[Start of section]

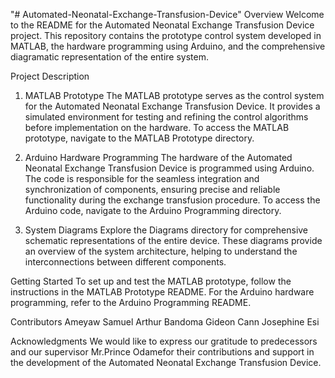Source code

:"# Automated-Neonatal-Exchange-Transfusion-Device" 
Overview
Welcome to the README for the Automated Neonatal Exchange Transfusion Device project. This repository contains the prototype control system developed in MATLAB, the hardware programming using Arduino, and the comprehensive diagramatic representation of the entire system.

Project Description
1. MATLAB Prototype
The MATLAB prototype serves as the control system for the Automated Neonatal Exchange Transfusion Device. It provides a simulated environment for testing and refining the control algorithms before implementation on the hardware. To access the MATLAB prototype, navigate to the MATLAB Prototype directory.

2. Arduino Hardware Programming
The hardware of the Automated Neonatal Exchange Transfusion Device is programmed using Arduino. The code is responsible for the seamless integration and synchronization of components, ensuring precise and reliable functionality during the exchange transfusion procedure. To access the Arduino code, navigate to the Arduino Programming directory.

3. System Diagrams
Explore the Diagrams directory for comprehensive schematic representations of the entire device. These diagrams provide an overview of the system architecture, helping to understand the interconnections between different components.

Getting Started
To set up and test the MATLAB prototype, follow the instructions in the MATLAB Prototype README. For the Arduino hardware programming, refer to the Arduino Programming README.

Contributors
Ameyaw Samuel Arthur
Bandoma Gideon
Cann Josephine Esi

Acknowledgments
We would like to express our gratitude to predecessors and our supervisor Mr.Prince Odamefor their contributions and support in the development of the Automated Neonatal Exchange Transfusion Device.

[End of section]

GOAL OF THE EXERCISE:
Pictures are not part of the copy. Return every record exactly.

TASK OUTPUT:
Source code

:"# Automated-Neonatal-Exchange-Transfusion-Device" 
Overview
Welcome to the README for the Automated Neonatal Exchange Transfusion Device project. This repository contains the prototype control system developed in MATLAB, the hardware programming using Arduino, and the comprehensive diagramatic representation of the entire system.

Project Description
1. MATLAB Prototype
The MATLAB prototype serves as the control system for the Automated Neonatal Exchange Transfusion Device. It provides a simulated environment for testing and refining the control algorithms before implementation on the hardware. To access the MATLAB prototype, navigate to the MATLAB Prototype directory.

2. Arduino Hardware Programming
The hardware of the Automated Neonatal Exchange Transfusion Device is programmed using Arduino. The code is responsible for the seamless integration and synchronization of components, ensuring precise and reliable functionality during the exchange transfusion procedure. To access the Arduino code, navigate to the Arduino Programming directory.

3. System Diagrams
Explore the Diagrams directory for comprehensive schematic representations of the entire device. These diagrams provide an overview of the system architecture, helping to understand the interconnections between different components.

Getting Started
To set up and test the MATLAB prototype, follow the instructions in the MATLAB Prototype README. For the Arduino hardware programming, refer to the Arduino Programming README.

Contributors
Ameyaw Samuel Arthur
Bandoma Gideon
Cann Josephine Esi

Acknowledgments
We would like to express our gratitude to predecessors and our supervisor Mr.Prince Odamefor their contributions and support in the development of the Automated Neonatal Exchange Transfusion Device.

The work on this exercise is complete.